◆ What the task requires: Could you write out the records below exactly as they appear?

(Record set begins)

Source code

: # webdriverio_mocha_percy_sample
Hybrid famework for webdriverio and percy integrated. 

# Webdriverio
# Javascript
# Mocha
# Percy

(Record set ends)

◆ Expected answer:
Source code

: # webdriverio_mocha_percy_sample
Hybrid famework for webdriverio and percy integrated. 

# Webdriverio
# Javascript
# Mocha
# Percy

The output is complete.